20 June 2018

1968-1986: a miracle of evanescence

A kind friend has sent me a little booklet from 1968, put out by the American bishops to prepare priests and people for the new Eucharistic Prayers, authorised by Rome that year. It appears to be a translation of something published by the Sacred Congregation of Rites.

It seems to flutter down out of another world ... a world in which it is anticipated that ordinary folks will henceforth go around referring to Eucharistic Prayers as "anaphoras"; in which parish priests will be giving catechesis on the various elements of a Eucharistic Prayer. Here's a jolly bit which you will all much enjoy: "The world-wide and ecumenical horizons of the Second Vatican Council and also those of the so-called theology of secular values will find here a discrete, biblical and real reflection".

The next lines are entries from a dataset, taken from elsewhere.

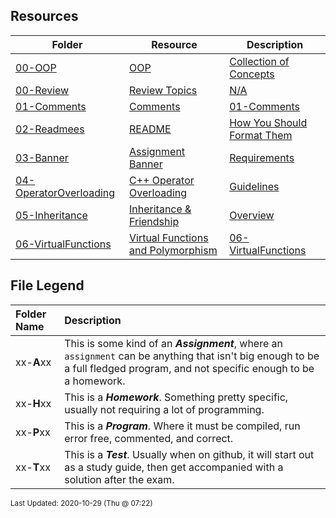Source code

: ## Resources
| Folder | Resource | Description|
 | ------------|------------|------------|
 | [00-OOP](https://github.com/rugbyprof/2143-Object-Oriented-Programming/tree/master/Resources/00-OOP) | [ OOP ](https://github.com/rugbyprof/2143-Object-Oriented-Programming/tree/master/Resources/00-OOP) | [ Collection of Concepts](https://github.com/rugbyprof/2143-Object-Oriented-Programming/tree/master/Resources/00-OOP) | [N/A](https://github.com/rugbyprof/2143-Object-Oriented-Programming/tree/master/Resources/00-OOP) |
 | [00-Review](https://github.com/rugbyprof/2143-Object-Oriented-Programming/tree/master/Resources/00-Review) | [ Review Topics](https://github.com/rugbyprof/2143-Object-Oriented-Programming/tree/master/Resources/00-Review) | [N/A](https://github.com/rugbyprof/2143-Object-Oriented-Programming/tree/master/Resources/00-Review) |
 | [01-Comments](https://github.com/rugbyprof/2143-Object-Oriented-Programming/tree/master/Resources/01-Comments) | [ Comments](https://github.com/rugbyprof/2143-Object-Oriented-Programming/tree/master/Resources/01-Comments) | [01-Comments](https://github.com/rugbyprof/2143-Object-Oriented-Programming/tree/master/Resources/01-Comments) | [ Example Program Comment Block](https://github.com/rugbyprof/2143-Object-Oriented-Programming/tree/master/Resources/01-Comments) | [01-Comments](https://github.com/rugbyprof/2143-Object-Oriented-Programming/tree/master/Resources/01-Comments) | [ Acceptable](https://github.com/rugbyprof/2143-Object-Oriented-Programming/tree/master/Resources/01-Comments) | [01-Comments](https://github.com/rugbyprof/2143-Object-Oriented-Programming/tree/master/Resources/01-Comments) | [ OR](https://github.com/rugbyprof/2143-Object-Oriented-Programming/tree/master/Resources/01-Comments) | [01-Comments](https://github.com/rugbyprof/2143-Object-Oriented-Programming/tree/master/Resources/01-Comments) | [ Program Comment Template:](https://github.com/rugbyprof/2143-Object-Oriented-Programming/tree/master/Resources/01-Comments) | [01-Comments](https://github.com/rugbyprof/2143-Object-Oriented-Programming/tree/master/Resources/01-Comments) | [ Program Comment Example:](https://github.com/rugbyprof/2143-Object-Oriented-Programming/tree/master/Resources/01-Comments) | [01-Comments](https://github.com/rugbyprof/2143-Object-Oriented-Programming/tree/master/Resources/01-Comments) | [ Class Comment](https://github.com/rugbyprof/2143-Object-Oriented-Programming/tree/master/Resources/01-Comments) | [01-Comments](https://github.com/rugbyprof/2143-Object-Oriented-Programming/tree/master/Resources/01-Comments) | [ Class Comment Template:](https://github.com/rugbyprof/2143-Object-Oriented-Programming/tree/master/Resources/01-Comments) | [01-Comments](https://github.com/rugbyprof/2143-Object-Oriented-Programming/tree/master/Resources/01-Comments) | [ Class Comment Example:](https://github.com/rugbyprof/2143-Object-Oriented-Programming/tree/master/Resources/01-Comments) | [01-Comments](https://github.com/rugbyprof/2143-Object-Oriented-Programming/tree/master/Resources/01-Comments) | [ Function Comment](https://github.com/rugbyprof/2143-Object-Oriented-Programming/tree/master/Resources/01-Comments) | [01-Comments](https://github.com/rugbyprof/2143-Object-Oriented-Programming/tree/master/Resources/01-Comments) | [ Function Comment Example:](https://github.com/rugbyprof/2143-Object-Oriented-Programming/tree/master/Resources/01-Comments) | [01-Comments](https://github.com/rugbyprof/2143-Object-Oriented-Programming/tree/master/Resources/01-Comments) | [ Comments in General](https://github.com/rugbyprof/2143-Object-Oriented-Programming/tree/master/Resources/01-Comments) | [01-Comments](https://github.com/rugbyprof/2143-Object-Oriented-Programming/tree/master/Resources/01-Comments) | [ Style of Comments](https://github.com/rugbyprof/2143-Object-Oriented-Programming/tree/master/Resources/01-Comments) | [N/A](https://github.com/rugbyprof/2143-Object-Oriented-Programming/tree/master/Resources/01-Comments) |
 | [02-Readmees](https://github.com/rugbyprof/2143-Object-Oriented-Programming/tree/master/Resources/02-Readmees) | [ README ](https://github.com/rugbyprof/2143-Object-Oriented-Programming/tree/master/Resources/02-Readmees) | [ How You Should Format Them](https://github.com/rugbyprof/2143-Object-Oriented-Programming/tree/master/Resources/02-Readmees) | [02-Readmees](https://github.com/rugbyprof/2143-Object-Oriented-Programming/tree/master/Resources/02-Readmees) | [ README's For Assignments](https://github.com/rugbyprof/2143-Object-Oriented-Programming/tree/master/Resources/02-Readmees) | [02-Readmees](https://github.com/rugbyprof/2143-Object-Oriented-Programming/tree/master/Resources/02-Readmees) | [ Common Errors](https://github.com/rugbyprof/2143-Object-Oriented-Programming/tree/master/Resources/02-Readmees) | [02-Readmees](https://github.com/rugbyprof/2143-Object-Oriented-Programming/tree/master/Resources/02-Readmees) | [ Example Assignment README](https://github.com/rugbyprof/2143-Object-Oriented-Programming/tree/master/Resources/02-Readmees) | [02-Readmees](https://github.com/rugbyprof/2143-Object-Oriented-Programming/tree/master/Resources/02-Readmees) | [ P02 ](https://github.com/rugbyprof/2143-Object-Oriented-Programming/tree/master/Resources/02-Readmees) | [ Bouncy Balls](https://github.com/rugbyprof/2143-Object-Oriented-Programming/tree/master/Resources/02-Readmees) | [02-Readmees](https://github.com/rugbyprof/2143-Object-Oriented-Programming/tree/master/Resources/02-Readmees) | [ Sally Smith](https://github.com/rugbyprof/2143-Object-Oriented-Programming/tree/master/Resources/02-Readmees) | [02-Readmees](https://github.com/rugbyprof/2143-Object-Oriented-Programming/tree/master/Resources/02-Readmees) | [ Description:](https://github.com/rugbyprof/2143-Object-Oriented-Programming/tree/master/Resources/02-Readmees) | [02-Readmees](https://github.com/rugbyprof/2143-Object-Oriented-Programming/tree/master/Resources/02-Readmees) | [ Files](https://github.com/rugbyprof/2143-Object-Oriented-Programming/tree/master/Resources/02-Readmees) | [02-Readmees](https://github.com/rugbyprof/2143-Object-Oriented-Programming/tree/master/Resources/02-Readmees) | [|      | File            | Description                                        |](https://github.com/rugbyprof/2143-Object-Oriented-Programming/tree/master/Resources/02-Readmees) | [02-Readmees](https://github.com/rugbyprof/2143-Object-Oriented-Programming/tree/master/Resources/02-Readmees) | [ Instructions](https://github.com/rugbyprof/2143-Object-Oriented-Programming/tree/master/Resources/02-Readmees) | [N/A](https://github.com/rugbyprof/2143-Object-Oriented-Programming/tree/master/Resources/02-Readmees) |
 | [03-Banner](https://github.com/rugbyprof/2143-Object-Oriented-Programming/tree/master/Resources/03-Banner) | [ Assignment Banner ](https://github.com/rugbyprof/2143-Object-Oriented-Programming/tree/master/Resources/03-Banner) | [ Requirements](https://github.com/rugbyprof/2143-Object-Oriented-Programming/tree/master/Resources/03-Banner) | [03-Banner](https://github.com/rugbyprof/2143-Object-Oriented-Programming/tree/master/Resources/03-Banner) | [ Overview](https://github.com/rugbyprof/2143-Object-Oriented-Programming/tree/master/Resources/03-Banner) | [03-Banner](https://github.com/rugbyprof/2143-Object-Oriented-Programming/tree/master/Resources/03-Banner) | [ VSCode Plugin](https://github.com/rugbyprof/2143-Object-Oriented-Programming/tree/master/Resources/03-Banner) | [N/A](https://github.com/rugbyprof/2143-Object-Oriented-Programming/tree/master/Resources/03-Banner) |
 | [04-OperatorOverloading](https://github.com/rugbyprof/2143-Object-Oriented-Programming/tree/master/Resources/04-OperatorOverloading) | [ C++ Operator Overloading ](https://github.com/rugbyprof/2143-Object-Oriented-Programming/tree/master/Resources/04-OperatorOverloading) | [ Guidelines](https://github.com/rugbyprof/2143-Object-Oriented-Programming/tree/master/Resources/04-OperatorOverloading) | [04-OperatorOverloading](https://github.com/rugbyprof/2143-Object-Oriented-Programming/tree/master/Resources/04-OperatorOverloading) | [ Assignment Operator `=`](https://github.com/rugbyprof/2143-Object-Oriented-Programming/tree/master/Resources/04-OperatorOverloading) | [04-OperatorOverloading](https://github.com/rugbyprof/2143-Object-Oriented-Programming/tree/master/Resources/04-OperatorOverloading) | [ Compound Assignment Operators `+=` `](https://github.com/rugbyprof/2143-Object-Oriented-Programming/tree/master/Resources/04-OperatorOverloading) | [=` `*=`](https://github.com/rugbyprof/2143-Object-Oriented-Programming/tree/master/Resources/04-OperatorOverloading) | [04-OperatorOverloading](https://github.com/rugbyprof/2143-Object-Oriented-Programming/tree/master/Resources/04-OperatorOverloading) | [ Binary Arithmetic Operators `+` `](https://github.com/rugbyprof/2143-Object-Oriented-Programming/tree/master/Resources/04-OperatorOverloading) | [` `*`](https://github.com/rugbyprof/2143-Object-Oriented-Programming/tree/master/Resources/04-OperatorOverloading) | [04-OperatorOverloading](https://github.com/rugbyprof/2143-Object-Oriented-Programming/tree/master/Resources/04-OperatorOverloading) | [ Comparison Operators `==` and `!=`](https://github.com/rugbyprof/2143-Object-Oriented-Programming/tree/master/Resources/04-OperatorOverloading) | [N/A](https://github.com/rugbyprof/2143-Object-Oriented-Programming/tree/master/Resources/04-OperatorOverloading) |
 | [05-Inheritance](https://github.com/rugbyprof/2143-Object-Oriented-Programming/tree/master/Resources/05-Inheritance) | [ Inheritance & Friendship ](https://github.com/rugbyprof/2143-Object-Oriented-Programming/tree/master/Resources/05-Inheritance) | [ Overview](https://github.com/rugbyprof/2143-Object-Oriented-Programming/tree/master/Resources/05-Inheritance) | [05-Inheritance](https://github.com/rugbyprof/2143-Object-Oriented-Programming/tree/master/Resources/05-Inheritance) | [ Friend Functions](https://github.com/rugbyprof/2143-Object-Oriented-Programming/tree/master/Resources/05-Inheritance) | [05-Inheritance](https://github.com/rugbyprof/2143-Object-Oriented-Programming/tree/master/Resources/05-Inheritance) | [include <iostream>](https://github.com/rugbyprof/2143-Object-Oriented-Programming/tree/master/Resources/05-Inheritance) | [05-Inheritance](https://github.com/rugbyprof/2143-Object-Oriented-Programming/tree/master/Resources/05-Inheritance) | [ Friend classes](https://github.com/rugbyprof/2143-Object-Oriented-Programming/tree/master/Resources/05-Inheritance) | [05-Inheritance](https://github.com/rugbyprof/2143-Object-Oriented-Programming/tree/master/Resources/05-Inheritance) | [include <iostream>](https://github.com/rugbyprof/2143-Object-Oriented-Programming/tree/master/Resources/05-Inheritance) | [05-Inheritance](https://github.com/rugbyprof/2143-Object-Oriented-Programming/tree/master/Resources/05-Inheritance) | [ Inheritance between classes](https://github.com/rugbyprof/2143-Object-Oriented-Programming/tree/master/Resources/05-Inheritance) | [05-Inheritance](https://github.com/rugbyprof/2143-Object-Oriented-Programming/tree/master/Resources/05-Inheritance) | [include <iostream>](https://github.com/rugbyprof/2143-Object-Oriented-Programming/tree/master/Resources/05-Inheritance) | [05-Inheritance](https://github.com/rugbyprof/2143-Object-Oriented-Programming/tree/master/Resources/05-Inheritance) | [ What is inherited from the base class?](https://github.com/rugbyprof/2143-Object-Oriented-Programming/tree/master/Resources/05-Inheritance) | [05-Inheritance](https://github.com/rugbyprof/2143-Object-Oriented-Programming/tree/master/Resources/05-Inheritance) | [include <iostream>](https://github.com/rugbyprof/2143-Object-Oriented-Programming/tree/master/Resources/05-Inheritance) | [05-Inheritance](https://github.com/rugbyprof/2143-Object-Oriented-Programming/tree/master/Resources/05-Inheritance) | [ Multiple inheritance](https://github.com/rugbyprof/2143-Object-Oriented-Programming/tree/master/Resources/05-Inheritance) | [05-Inheritance](https://github.com/rugbyprof/2143-Object-Oriented-Programming/tree/master/Resources/05-Inheritance) | [include <iostream>](https://github.com/rugbyprof/2143-Object-Oriented-Programming/tree/master/Resources/05-Inheritance) | [N/A](https://github.com/rugbyprof/2143-Object-Oriented-Programming/tree/master/Resources/05-Inheritance) |
 | [06-VirtualFunctions](https://github.com/rugbyprof/2143-Object-Oriented-Programming/tree/master/Resources/06-VirtualFunctions) | [ Virtual Functions and Polymorphism](https://github.com/rugbyprof/2143-Object-Oriented-Programming/tree/master/Resources/06-VirtualFunctions) | [06-VirtualFunctions](https://github.com/rugbyprof/2143-Object-Oriented-Programming/tree/master/Resources/06-VirtualFunctions) | [|  | Name |](https://github.com/rugbyprof/2143-Object-Oriented-Programming/tree/master/Resources/06-VirtualFunctions) | [N/A](https://github.com/rugbyprof/2143-Object-Oriented-Programming/tree/master/Resources/06-VirtualFunctions) |
 
    
## File Legend

| Folder Name | Description |
|:-----------|:-------------|
|xx-**A**xx | This is some kind of an ***Assignment***, where an `assignment` can be anything that isn't big enough to be a full fledged program, and not specific enough to be a homework. |
|xx-**H**xx | This is a ***Homework***. Something pretty specific, usually not requiring a lot of programming. |
|xx-**P**xx | This is a ***Program***. Where it must be compiled, run error free, commented, and correct. |
|xx-**T**xx | This is a ***Test***. Usually when on github, it will start out as a study guide, then get accompanied with a solution after the exam. |

    
<sup>Last Updated: 2020-10-29 (Thu @ 07:22)</sup>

One intriguing detail: it says "The third eucharistic prayer ... could be used alternately with the Roman Canon for [=on?] Sundays". If only ... if only ...

By 1986, Enrico Mazza in The Eucharistic Prayers of the Roman Rite, was to write of the Roman Canon that "its use today is so minimal as to be statistically irrelevant".

But, when all is said and done, there was, back in 1968, a sense of excitement about the New, which you young things will find it hard to imagine. I remember buying with eager anticipation, just a few weeks after I was ordained to the Sacred Priesthood, the first Vatican Press print of the Latin text of the new Ordo Missae.

(I bought it down in the dear old Newman Bookshop opposite Christ Church, where one could find in the back room such intriguing things ... I acquired a proof edition of Knox's In three tongues ... there were endless old copies of the Eastern Churches Quarterly and of Sobornost ... Someone called Timothy Ware was often scavenging there ... he told me he had managed to put together a complete set of the ECQ. I've often wondered what happened to him subsequently. He did Mods and Greats a couple of years ahead of me. He must be getting on a bit now, I suppose. I'm sure he has long-since grown out of his 'byzantine' phase, as most of us have.)

Exciting days, yes. Nowadays, the poor old Novus Ordo is anything but exciting and new. Arthritic, rather, and with poor wind, and suffering horribly from her varicose veins. It is time, surely, to euthanise and then respectfully to bury the poor dear old biddy and to hurry quietly away and to keep ones fingers crossed that no-one digs her up. A stake through the heart, posibly, would be a wise precaution.

22 comments:

Randolph Crane said...

Normally, I am strictly against euthanasia. It's a crime against God, and a particularly horrible one. But in this case... well, if it's done respectfully, I guess no one can oppose, right?

Catherina of Siena said...

Dear Father,

Re: Timothy Ware. Not being British I do not always know when you write with irony/British humour in its various variations. So I decided you were perhaps joking a bit.

If you truly do not know what happened to Timothy Ware, you can just google "Kallistos Ware".
https://en.wikipedia.org/wiki/Kallistos_Ware

You can also hear and see him on youtube.
He is a great drawing card to Eastern Orthodoxy, especially in the USA, when Evangelicals and Reformed Christians get fed up with their denominations at last and investigate Catholicism and Eastern Orthodoxy.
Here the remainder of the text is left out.